La présence des Japonais en Corée rend pleine de difficultés la souveraineté chinoise en Mandchourie du Sud et dans la Mongolie Orientale intérieure. Si ces régions stratégiques venaient à tomber dans les mains des Japonais (plan de politique continentale du Japon), la conquête soit militaire, soit pacifique de la Chine et de ses 400.000.000 d’habitants serait inévitable.

Ceci n’est ni une hypothèse ni une prophétie, mais simplement ce qui ressort des plans et des intentions avérés du Gouvernement japonais et mis en lumière lors des fameuses vingt et une demandes que Tokio présenta à Pékin le 18 Janvier 1915 et que la Chine dut signer sous la menace d’un Ultimatum et de la guerre[4].

XXI


Une Menace contre la France.

La domination éventuelle de la Chine par le Japon — que l’assujettissement prolongé de la Corée faciliterait — est une menace certaine contre la France, puissance asiatique.

L’assujettissement de la Chine à un état militaire comme l’est organisé le Japon et l’obligation pour ce dernier, dans ce cas, de défendre les provinces du Yunnan — qui abondent en étain et commandent l’arrière de l’Indo-Chine — constituerait une menace politique et stratégique pour cette colonie française, qui est un élément essentiel de gloire et de prestige pour la troisième République.

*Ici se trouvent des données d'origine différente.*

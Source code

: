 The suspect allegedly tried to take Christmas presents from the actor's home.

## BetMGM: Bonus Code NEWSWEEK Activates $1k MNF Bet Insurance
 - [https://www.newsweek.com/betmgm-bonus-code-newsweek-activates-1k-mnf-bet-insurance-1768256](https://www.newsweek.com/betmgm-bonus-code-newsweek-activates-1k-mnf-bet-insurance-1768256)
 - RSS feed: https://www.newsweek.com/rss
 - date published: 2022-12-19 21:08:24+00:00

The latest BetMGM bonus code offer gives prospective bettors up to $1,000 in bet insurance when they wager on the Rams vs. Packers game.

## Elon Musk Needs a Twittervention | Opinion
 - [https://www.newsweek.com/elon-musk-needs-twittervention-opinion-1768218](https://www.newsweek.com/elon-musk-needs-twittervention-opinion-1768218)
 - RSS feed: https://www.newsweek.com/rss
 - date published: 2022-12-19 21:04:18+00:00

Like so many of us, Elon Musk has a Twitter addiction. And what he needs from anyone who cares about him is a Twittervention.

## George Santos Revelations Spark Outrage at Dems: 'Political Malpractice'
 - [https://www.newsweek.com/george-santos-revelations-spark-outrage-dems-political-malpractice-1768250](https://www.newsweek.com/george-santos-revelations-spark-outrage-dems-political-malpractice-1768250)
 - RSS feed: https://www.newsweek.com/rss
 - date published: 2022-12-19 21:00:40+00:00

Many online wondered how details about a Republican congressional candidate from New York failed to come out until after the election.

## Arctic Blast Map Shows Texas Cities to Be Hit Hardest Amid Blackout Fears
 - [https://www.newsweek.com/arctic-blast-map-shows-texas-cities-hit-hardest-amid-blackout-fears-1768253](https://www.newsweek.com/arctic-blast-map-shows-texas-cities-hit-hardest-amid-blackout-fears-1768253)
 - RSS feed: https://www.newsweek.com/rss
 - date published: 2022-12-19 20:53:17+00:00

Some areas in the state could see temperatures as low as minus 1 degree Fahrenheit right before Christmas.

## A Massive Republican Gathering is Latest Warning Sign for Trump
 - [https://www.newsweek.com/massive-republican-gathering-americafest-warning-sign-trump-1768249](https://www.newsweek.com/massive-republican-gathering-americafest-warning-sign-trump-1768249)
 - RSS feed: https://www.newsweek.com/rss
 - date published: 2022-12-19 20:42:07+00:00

Cette menace n’est pas une simple déduction stratégique, mais une réalité politique, c’est en effet un des trois principaux points secrets que le Japon veut atteindre.

La dette de la France envers le Japon date du jour de la révision du Traité de Shimonoseki de 1895, lorsque le Gouvernement de Tokio fut obligé de rétrocéder à la Chine la Péninsule du Liao-Tong, y compris la forteresse de Port-Arthur dont la cession « à perpétuité et en toute souveraineté » avait été concédée au Japon comme fruit de sa victoire sur la Chine.

La Russie, l’Allemagne et la France étaient intervenues toutes trois pour cette rétrocession qui rejetait les Japonais hors du continent.

Le Japon dut obéir, mais commença tout de suite à faire échec à la volonté de ces trois Puissances, la possession de la Péninsule du Liao-Tong étant pour lui le facteur essentiel de sa politique continentale qui lui permettait l’accès de la Mandchourie et de la Corée.

Non seulement les nécessités de sa politique, mais aussi l’idée de revanche entraînèrent le Japon dans la vaste préparation que l’on sait qui le conduisit à sa victoire contre la Russie en 1904-05 et qui lui fit reconquérir ce morceau perdu du territoire chinois.

La Guerre de 1914 lui fut une nouvelle ressource en vue de sa conquête continentale et de sa revanche à prendre contre l’Allemagne. Comme il avait défait et supplanté la Russie en Mandchourie Méridionale, le Japon battit l’Allemagne à Kiao-Tcheou et la supplanta dans la province du Chan-Toung.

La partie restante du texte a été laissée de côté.